Data START

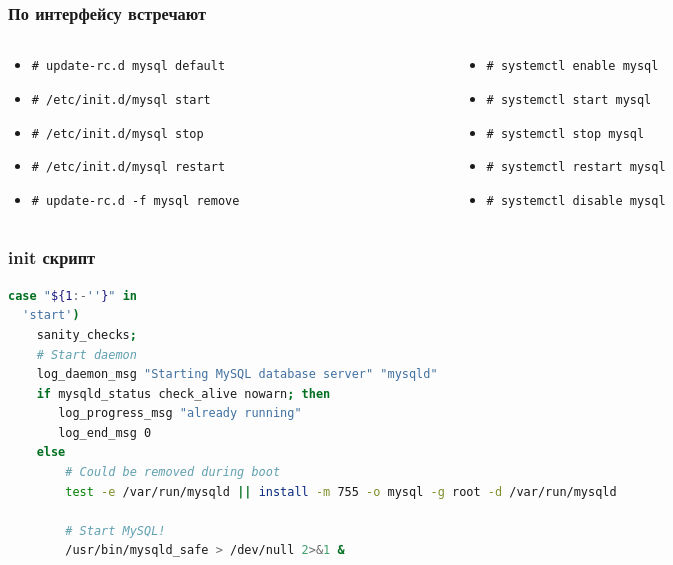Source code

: \documentclass[aspectratio=169]{beamer}
\begin{document}
\begin{frame}
  \frametitle{По интерфейсу встречают}

  \begin{columns}
    \begin{column}{.5\textwidth}
      \begin{itemize}
        \item {\tt \# update-rc.d mysql default}
        \item {\tt \# /etc/init.d/mysql start}
        \item {\tt \# /etc/init.d/mysql stop}
        \item {\tt \# /etc/init.d/mysql restart}
        \item {\tt \# update-rc.d -f mysql remove}
      \end{itemize}
    \end{column}

    \begin{column}{.5\textwidth}
      \begin{itemize}
        \item {\tt \# systemctl enable mysql}
        \item {\tt \# systemctl start mysql}
        \item {\tt \# systemctl stop mysql}
        \item {\tt \# systemctl restart mysql}
        \item {\tt \# systemctl disable mysql}
      \end{itemize}
    \end{column}
  \end{columns}

\end{frame}


\begin{frame}[fragile]
  \frametitle{init скрипт}

  \begin{lstlisting}[language=sh,caption=одна двенадцатая файла /etc/init.d/mysql в Debian 5]
case "${1:-''}" in
  'start')
	sanity_checks;
	# Start daemon
	log_daemon_msg "Starting MySQL database server" "mysqld"
	if mysqld_status check_alive nowarn; then
	   log_progress_msg "already running"
	   log_end_msg 0
	else
	    # Could be removed during boot
	    test -e /var/run/mysqld || install -m 755 -o mysql -g root -d /var/run/mysqld

 	    # Start MySQL! 
  	    /usr/bin/mysqld_safe > /dev/null 2>&1 &

  \end{lstlisting}

\end{frame}
\end{document}
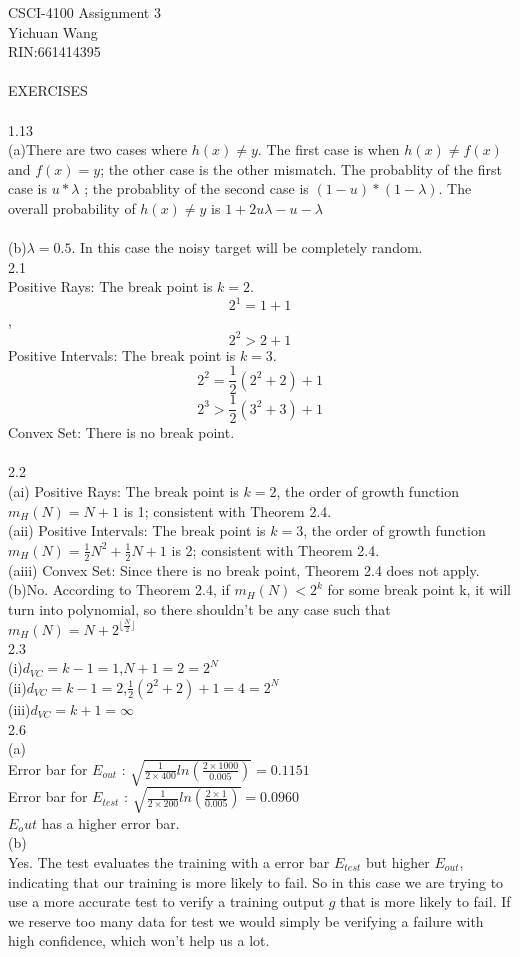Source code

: \documentclass[12pt]{article}
\begin{document}
CSCI-4100 Assignment 3\\
Yichuan Wang \\
RIN:661414395\\\\

EXERCISES\\\\
1.13\\
(a)There are two cases where $h(x) \neq y$. The first case is when $h(x) \neq f(x)$ and $f(x)=y$; the other case is the other mismatch. The probablity of the first case is $u*\lambda$ ; the probablity of the second case is $(1-u)*(1-\lambda )$. The overall probability of $h(x)\neq y$ is  $1+2u\lambda-u-\lambda$\\\\
(b)$\lambda=0.5$. In this case the noisy target will be completely random.\\

2.1\\
Positive Rays:
The break point is $k=2$. $$2^1=1+1$$, $$2^2>2+1$$
Positive Intervals:
The break point is $k=3$.
$$2^2=\frac{1}{2}(2^2+2)+1$$ $$2^3>\frac{1}{2}(3^2+3)+1$$
Convex Set: There is no break point.\\\\
2.2\\
(ai) Positive Rays: The break point is $k=2$, the order of growth function $m_H(N)=N+1$ is 1; consistent with Theorem 2.4.\\
(aii) Positive Intervals: The break point is $k=3$, the order of growth function $m_H(N)=\frac{1}{2}N^2+\frac{1}{2}N+1$ is 2; consistent with Theorem 2.4.\\
(aiii) Convex Set: Since there is no break point, Theorem 2.4 does not apply. \\
(b)No. According to Theorem 2.4, if $m_H(N)<2^k$ for some break point k, it will turn into polynomial, so there shouldn't be any case such that  $m_H(N)=N+2^{\lfloor\frac{N}{2}\rfloor}$\\
2.3\\
(i)$d_{VC}=k-1=1$,$N+1=2=2^N$\\
(ii)$d_{VC}=k-1=2$,$\frac{1}{2}(2^2+2)+1=4=2^N$\\
(iii)$d_{VC}=k+1=\infty$\\

2.6\\
(a)\\
Error bar for $E_{out}$ : $\sqrt{\frac{1}{2\times400}ln(\frac{2\times1000}{0.005})}=0.1151$\\
Error bar for $E_{test}$ : $\sqrt{\frac{1}{2\times200}ln(\frac{2\times1}{0.005})}=0.0960$\\
$E_out$ has a higher error bar.\\
(b)\\
Yes. The test evaluates the training with a error bar $E_{test}$ but higher $E_{out}$, indicating that our training is more likely to fail. So in this case we are trying to use a more accurate test to verify a training output $g$ that is more likely to fail. If we reserve too many data for test we would simply be verifying a failure with high confidence, which won't help us a lot. \\
\end{document}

Data END

- [Instructions for the task]:
Only an exact, picture-free copy of the entries counts as the answer.

- [Exercise solution]:
Source code

: \documentclass[aspectratio=169]{beamer}
\begin{document}
\begin{frame}
  \frametitle{По интерфейсу встречают}

  \begin{columns}
    \begin{column}{.5\textwidth}
      \begin{itemize}
        \item {\tt \# update-rc.d mysql default}
        \item {\tt \# /etc/init.d/mysql start}
        \item {\tt \# /etc/init.d/mysql stop}
        \item {\tt \# /etc/init.d/mysql restart}
        \item {\tt \# update-rc.d -f mysql remove}
      \end{itemize}
    \end{column}

    \begin{column}{.5\textwidth}
      \begin{itemize}
        \item {\tt \# systemctl enable mysql}
        \item {\tt \# systemctl start mysql}
        \item {\tt \# systemctl stop mysql}
        \item {\tt \# systemctl restart mysql}
        \item {\tt \# systemctl disable mysql}
      \end{itemize}
    \end{column}
  \end{columns}

\end{frame}


\begin{frame}[fragile]
  \frametitle{init скрипт}

  \begin{lstlisting}[language=sh,caption=одна двенадцатая файла /etc/init.d/mysql в Debian 5]
case "${1:-''}" in
  'start')
	sanity_checks;
	# Start daemon
	log_daemon_msg "Starting MySQL database server" "mysqld"
	if mysqld_status check_alive nowarn; then
	   log_progress_msg "already running"
	   log_end_msg 0
	else
	    # Could be removed during boot
	    test -e /var/run/mysqld || install -m 755 -o mysql -g root -d /var/run/mysqld

 	    # Start MySQL! 
  	    /usr/bin/mysqld_safe > /dev/null 2>&1 &

  \end{lstlisting}

\end{frame}
\end{document}
Source code

: \documentclass[12pt]{article}
\begin{document}
CSCI-4100 Assignment 3\\
Yichuan Wang \\
RIN:661414395\\\\

EXERCISES\\\\
1.13\\
(a)There are two cases where $h(x) \neq y$. The first case is when $h(x) \neq f(x)$ and $f(x)=y$; the other case is the other mismatch. The probablity of the first case is $u*\lambda$ ; the probablity of the second case is $(1-u)*(1-\lambda )$. The overall probability of $h(x)\neq y$ is  $1+2u\lambda-u-\lambda$\\\\
(b)$\lambda=0.5$. In this case the noisy target will be completely random.\\

2.1\\
Positive Rays:
The break point is $k=2$. $$2^1=1+1$$, $$2^2>2+1$$
Positive Intervals:
The break point is $k=3$.
$$2^2=\frac{1}{2}(2^2+2)+1$$ $$2^3>\frac{1}{2}(3^2+3)+1$$
Convex Set: There is no break point.\\\\
2.2\\
(ai) Positive Rays: The break point is $k=2$, the order of growth function $m_H(N)=N+1$ is 1; consistent with Theorem 2.4.\\
(aii) Positive Intervals: The break point is $k=3$, the order of growth function $m_H(N)=\frac{1}{2}N^2+\frac{1}{2}N+1$ is 2; consistent with Theorem 2.4.\\
(aiii) Convex Set: Since there is no break point, Theorem 2.4 does not apply. \\
(b)No. According to Theorem 2.4, if $m_H(N)<2^k$ for some break point k, it will turn into polynomial, so there shouldn't be any case such that  $m_H(N)=N+2^{\lfloor\frac{N}{2}\rfloor}$\\
2.3\\
(i)$d_{VC}=k-1=1$,$N+1=2=2^N$\\
(ii)$d_{VC}=k-1=2$,$\frac{1}{2}(2^2+2)+1=4=2^N$\\
(iii)$d_{VC}=k+1=\infty$\\

2.6\\
(a)\\
Error bar for $E_{out}$ : $\sqrt{\frac{1}{2\times400}ln(\frac{2\times1000}{0.005})}=0.1151$\\
Error bar for $E_{test}$ : $\sqrt{\frac{1}{2\times200}ln(\frac{2\times1}{0.005})}=0.0960$\\
$E_out$ has a higher error bar.\\
(b)\\
Yes. The test evaluates the training with a error bar $E_{test}$ but higher $E_{out}$, indicating that our training is more likely to fail. So in this case we are trying to use a more accurate test to verify a training output $g$ that is more likely to fail. If we reserve too many data for test we would simply be verifying a failure with high confidence, which won't help us a lot. \\
\end{document}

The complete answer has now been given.